# Exercise instructions
Look through the records below for the line with "## 1.0.7 - 2025年7月5日" and the line with "initial version", then return those lines and all lines between, exactly.

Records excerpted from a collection
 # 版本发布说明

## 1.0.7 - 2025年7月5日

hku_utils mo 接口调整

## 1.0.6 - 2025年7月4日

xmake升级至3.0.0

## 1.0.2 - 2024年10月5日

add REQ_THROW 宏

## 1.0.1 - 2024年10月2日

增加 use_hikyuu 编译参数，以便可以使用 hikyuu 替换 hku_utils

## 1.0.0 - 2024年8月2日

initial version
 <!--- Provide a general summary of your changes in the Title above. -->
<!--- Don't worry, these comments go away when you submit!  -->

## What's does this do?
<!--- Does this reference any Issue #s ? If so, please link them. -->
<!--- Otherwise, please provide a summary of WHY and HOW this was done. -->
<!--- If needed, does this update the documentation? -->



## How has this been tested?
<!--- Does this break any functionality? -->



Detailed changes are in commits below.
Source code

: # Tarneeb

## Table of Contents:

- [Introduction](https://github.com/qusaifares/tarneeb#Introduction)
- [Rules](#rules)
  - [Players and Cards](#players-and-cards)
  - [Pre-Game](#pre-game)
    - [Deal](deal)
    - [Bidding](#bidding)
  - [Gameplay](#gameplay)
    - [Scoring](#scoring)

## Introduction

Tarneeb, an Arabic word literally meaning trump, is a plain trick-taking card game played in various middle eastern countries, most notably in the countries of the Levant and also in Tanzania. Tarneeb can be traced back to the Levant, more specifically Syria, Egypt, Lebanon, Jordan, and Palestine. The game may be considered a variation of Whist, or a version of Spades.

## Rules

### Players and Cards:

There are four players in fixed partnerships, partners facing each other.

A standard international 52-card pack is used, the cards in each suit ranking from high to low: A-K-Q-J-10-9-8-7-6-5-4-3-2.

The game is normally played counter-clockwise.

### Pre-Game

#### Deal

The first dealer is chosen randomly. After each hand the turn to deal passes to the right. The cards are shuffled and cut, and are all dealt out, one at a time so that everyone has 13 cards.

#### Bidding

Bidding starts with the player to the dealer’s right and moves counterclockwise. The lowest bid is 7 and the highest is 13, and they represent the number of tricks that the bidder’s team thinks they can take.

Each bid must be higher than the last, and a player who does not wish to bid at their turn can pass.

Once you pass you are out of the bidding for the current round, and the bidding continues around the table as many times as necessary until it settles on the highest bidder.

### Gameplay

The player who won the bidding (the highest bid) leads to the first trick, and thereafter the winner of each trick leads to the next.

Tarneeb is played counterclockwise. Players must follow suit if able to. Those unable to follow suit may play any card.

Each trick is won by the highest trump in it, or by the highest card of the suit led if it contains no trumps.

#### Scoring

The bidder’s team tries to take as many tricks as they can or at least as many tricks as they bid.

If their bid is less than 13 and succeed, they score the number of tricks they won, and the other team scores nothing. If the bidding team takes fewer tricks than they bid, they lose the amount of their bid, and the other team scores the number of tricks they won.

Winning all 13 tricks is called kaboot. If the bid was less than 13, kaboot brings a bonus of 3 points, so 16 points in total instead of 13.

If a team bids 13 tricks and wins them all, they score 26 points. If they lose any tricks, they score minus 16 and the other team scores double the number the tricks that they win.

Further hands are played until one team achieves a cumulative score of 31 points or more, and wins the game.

# Answer below
## 1.0.7 - 2025年7月5日

hku_utils mo 接口调整

## 1.0.6 - 2025年7月4日

xmake升级至3.0.0

## 1.0.2 - 2024年10月5日

add REQ_THROW 宏

## 1.0.1 - 2024年10月2日

增加 use_hikyuu 编译参数，以便可以使用 hikyuu 替换 hku_utils

## 1.0.0 - 2024年8月2日

initial version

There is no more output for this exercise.